According to Nevils, she “was in the midst of telling him she wasn’t interested again when he “just did it,” Farrow writes. “Lauer, she said, didn’t use lubricant. The encounter was excruciatingly painful. ‘It hurt so bad. I remember thinking, Is this normal?’ She told me she stopped saying no, but wept silently into a pillow.” Lauer then asked her if she liked it. She tells him yes. She claims that “she bled for days,” Farrow writes.

Nevils tells Farrow: “It was nonconsensual in the sense that I was too drunk to consent,” she says. “It was nonconsensual in that I said, multiple times, that I didn’t want to have anal sex.”

Back in New York City, Nevils had more sexual encounters with Lauer. “Sources close to Lauer emphasized that she sometimes initiated contact,” Farrow writes. “What is not in dispute is that Nevils, like several of the women I’d spoken to, had further sexual encounters with the man she said assaulted her. ‘This is what I blame myself most for,’” she says to Farrow. “It was completely transactional. It was not a relationship.”

She was terrified about the control Lauer had over her career. After her encounters with Lauer ended, Nevils said she told “like a million people” about her situation with Lauer.

“She told colleagues and superiors at NBC,” Farrow writes. She moved to NBC’s Peacock Productions to be a producer, “and reported it to one of her new bosses there.”

Nothing happened until fall 2017, when the post-Harvey Weinstein reckoning led former “Today” colleagues to ask her about Lauer. Nevils told Farrow she then went to Vieira and told her what had happened. A distraught Vieira, according to the book, urged Nevils to go to NBC Universal human resources with a lawyer, which she did. After Lauer’s firing, she learned that Noah Oppenheim, the president of NBC News, and Andrew Lack, the chairman of NBC News and MSNBC, “were emphasizing that the incident hadn’t been ‘criminal’ or an ‘assault’” — which she claims caused her to throw up, Farrow writes.

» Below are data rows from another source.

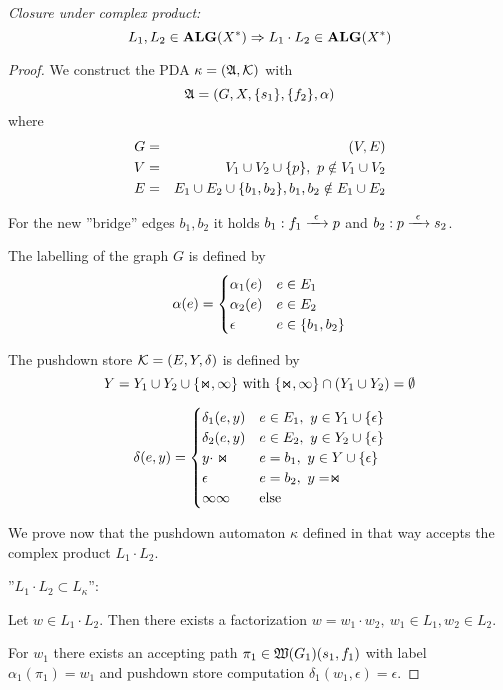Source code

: {\em Closure under complex product:}
\[ L_1, L_2 \in \mbox{{\bf ALG}}(X^*) \Rightarrow L_1 \cdot L_2 \in \mbox{{\bf ALG}}(X^*) \]
\begin{proof}
We construct the PDA $\kappa = (\mbox{$\mathfrak{A}$}, \mbox{$\mathcal{K}$})$ with 
\[\mbox{$\mathfrak{A}$} = (G, X, \mbox{$\{s_1\}$}, \mbox{$\{f_2\}$}, \alpha)\]
where
\begin{eqnarray*}
G &=& (V, E) \\
V &=& V_1 \cup V_2 \cup \mbox{$\{p\}$},\ p \notin V_1 \cup V_2 \\
E &=& E_1 \cup E_2 \cup \mbox{$\{b_1, b_2\}$},b_1, b_2 \notin E_1 \cup E_2
\end{eqnarray*}

For the new ''bridge'' edges $b_1, b_2$ it holds $b_1: f_1 \xrightarrow{\ {\epsilon}\ } p$
and $b_2: p \xrightarrow{\ {\epsilon}\ } s_2$.

The labelling of the graph $G$ is defined by 
\[ \alpha(e) = \begin{cases} 
\alpha_1(e) 	& e \in E_1 \\
\alpha_2(e) 	& e \in E_2 \\
\epsilon 			& e \in \mbox{$\{b_1, b_2\}$} 
\end{cases}\]

\missingfigure

The pushdown store $\mbox{$\mathcal{K}$} = (E, Y, \delta)$ is defined by
\[ Y = Y_1 \cup Y_2 \cup \mbox{$\{\Join, \infty\}$} \text{ with }\mbox{$\{\Join, \infty\}$} \cap
(Y_1 \cup Y_2) = \emptyset \]

\[ \delta(e, y) = \begin{cases}
\delta_1(e, y) 					& e \in E_1,\ y \in Y_1 \cup \mbox{$\{\epsilon\}$} \\
\delta_2(e, y) 					& e \in E_2,\ y \in Y_2 \cup \mbox{$\{\epsilon\}$} \\
y \cdot \Join 					& e = b_1,\ y \in Y \cup \mbox{$\{\epsilon\}$} \\
\epsilon 								& e = b_2,\ y = \Join \\
\infty\infty 						& \text{else}
\end{cases}\]

We prove now that the pushdown automaton $\kappa$ defined in that way accepts
the complex product $L_1 \cdot L_2$.

''$L_1 \cdot L_2 \subset L_{\kappa}$'':

Let $w \in L_1 \cdot L_2$. Then there exists a factorization $w = w_1 \cdot
w_2,\ w_1 \in L_1, w_2 \in L_2$.

For $w_1$ there exists an accepting path $\pi_1 \in \mbox{$\mathfrak{W}({G_1})$}(s_1,
f_1)$ with label $\alpha_1(\pi_1) = w_1$ and pushdown store computation
$\delta_1(w_1, \epsilon) = \epsilon$.


\end{proof}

“Nevils’s work-life became torture,” according to Farrow. “She was made to sit in the same meetings as everyone else, discussing the news, and in all of them colleagues loyal to Lauer cast doubt on the claims, and judgment on her.”

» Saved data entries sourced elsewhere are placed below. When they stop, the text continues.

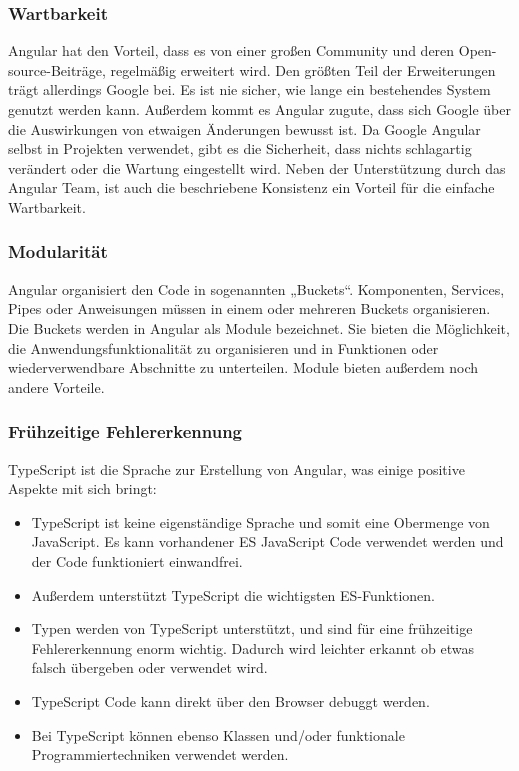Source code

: \subsubsection{Wartbarkeit}
Angular hat den Vorteil, dass es von einer großen Community und deren Open-source-Beiträge, regelmäßig erweitert wird. Den größten Teil der Erweiterungen trägt allerdings Google bei. Es ist nie sicher, wie lange ein bestehendes System genutzt werden kann. Außerdem kommt es Angular zugute, dass sich Google über die Auswirkungen von etwaigen Änderungen bewusst ist. Da Google Angular selbst in Projekten verwendet, gibt es die Sicherheit, dass nichts schlagartig verändert oder die Wartung eingestellt wird. Neben der Unterstützung durch das Angular Team, ist auch die beschriebene Konsistenz ein Vorteil für die einfache Wartbarkeit.

\subsubsection{Modularität}
Angular organisiert den Code in sogenannten „Buckets“. Komponenten, Services, Pipes oder Anweisungen müssen in einem oder mehreren Buckets organisieren. Die Buckets werden in Angular als Module bezeichnet. Sie bieten die Möglichkeit, die Anwendungsfunktionalität zu organisieren und in Funktionen oder wiederverwendbare Abschnitte zu unterteilen. Module bieten außerdem noch andere Vorteile. 

\subsubsection{Frühzeitige Fehlererkennung}
TypeScript ist die Sprache zur Erstellung von Angular, was einige positive Aspekte mit sich bringt:

\begin{itemize}
  \item TypeScript ist keine eigenständige Sprache und somit eine Obermenge von JavaScript. Es kann vorhandener ES JavaScript Code verwendet werden und der Code funktioniert einwandfrei.
  \item Außerdem unterstützt TypeScript die wichtigsten ES-Funktionen.
  \item Typen werden von TypeScript unterstützt, und sind für eine frühzeitige Fehlererkennung enorm wichtig. Dadurch wird leichter erkannt ob etwas falsch übergeben oder verwendet wird.
  \item TypeScript Code kann direkt über den Browser debuggt werden.
  \item Bei TypeScript können ebenso Klassen und/oder funktionale Programmiertechniken verwendet werden.
\end{itemize}

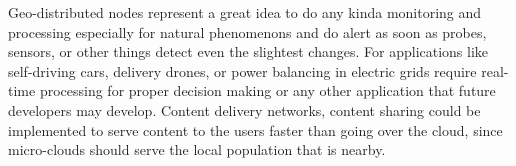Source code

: Geo-distributed nodes represent a great idea to do any kinda monitoring and processing especially for natural phenomenons and do alert as soon as probes, sensors, or other things detect even the slightest changes. For applications like self-driving cars, delivery drones, or power balancing in electric grids require real-time processing for proper decision making or any other application that future developers may develop. Content delivery networks, content sharing could be implemented to serve content to the users faster than going over the cloud, since micro-clouds should serve the local population that is nearby.
%
%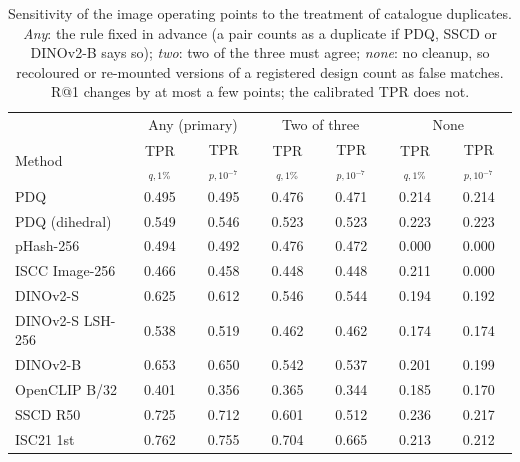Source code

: \begin{table}[!t]
\centering
\footnotesize
\caption{Sensitivity of the image operating points to the treatment of catalogue duplicates. \emph{Any}: the rule fixed in advance (a pair counts as a duplicate if PDQ, SSCD or DINOv2-B says so); \emph{two}: two of the three must agree; \emph{none}: no cleanup, so recoloured or re-mounted versions of a registered design count as false matches. R@1 changes by at most a few points; the calibrated TPR does not.}
\label{tab:fp-sens}
\setlength{\tabcolsep}{3pt}
\begin{tabular}{lcccccc}
\toprule
 & \multicolumn{2}{c}{Any (primary)} & \multicolumn{2}{c}{Two of three} & \multicolumn{2}{c}{None} \\
Method & TPR$_{q,1\%}$ & TPR$_{p,10^{-7}}$ & TPR$_{q,1\%}$ & TPR$_{p,10^{-7}}$ & TPR$_{q,1\%}$ & TPR$_{p,10^{-7}}$ \\
\midrule
PDQ & 0.495 & 0.495 & 0.476 & 0.471 & 0.214 & 0.214 \\
PDQ (dihedral) & 0.549 & 0.546 & 0.523 & 0.523 & 0.223 & 0.223 \\
pHash-256 & 0.494 & 0.492 & 0.476 & 0.472 & 0.000 & 0.000 \\
ISCC Image-256 & 0.466 & 0.458 & 0.448 & 0.448 & 0.211 & 0.000 \\
DINOv2-S & 0.625 & 0.612 & 0.546 & 0.544 & 0.194 & 0.192 \\
DINOv2-S LSH-256 & 0.538 & 0.519 & 0.462 & 0.462 & 0.174 & 0.174 \\
DINOv2-B & 0.653 & 0.650 & 0.542 & 0.537 & 0.201 & 0.199 \\
OpenCLIP B/32 & 0.401 & 0.356 & 0.365 & 0.344 & 0.185 & 0.170 \\
SSCD R50 & 0.725 & 0.712 & 0.601 & 0.512 & 0.236 & 0.217 \\
ISC21 1st & 0.762 & 0.755 & 0.704 & 0.665 & 0.213 & 0.212 \\
\bottomrule
\end{tabular}

\end{table}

And though Nevils had been promised anonymity by human resources, Lack saying internally that the encounter had happened at Sochi limited the possibilities of complainants — and soon, everyone knew it was Nevils. Though Nevils had not wanted money, she went on medical leave in 2018, and was eventually paid, Farrow writes, “seven figures.”

A representative for Lauer did not immediately respond to Variety’s request for comment. NBC News declined to comment.

Farrow’s book “Catch and Kill” hits shelves Oct. 15th.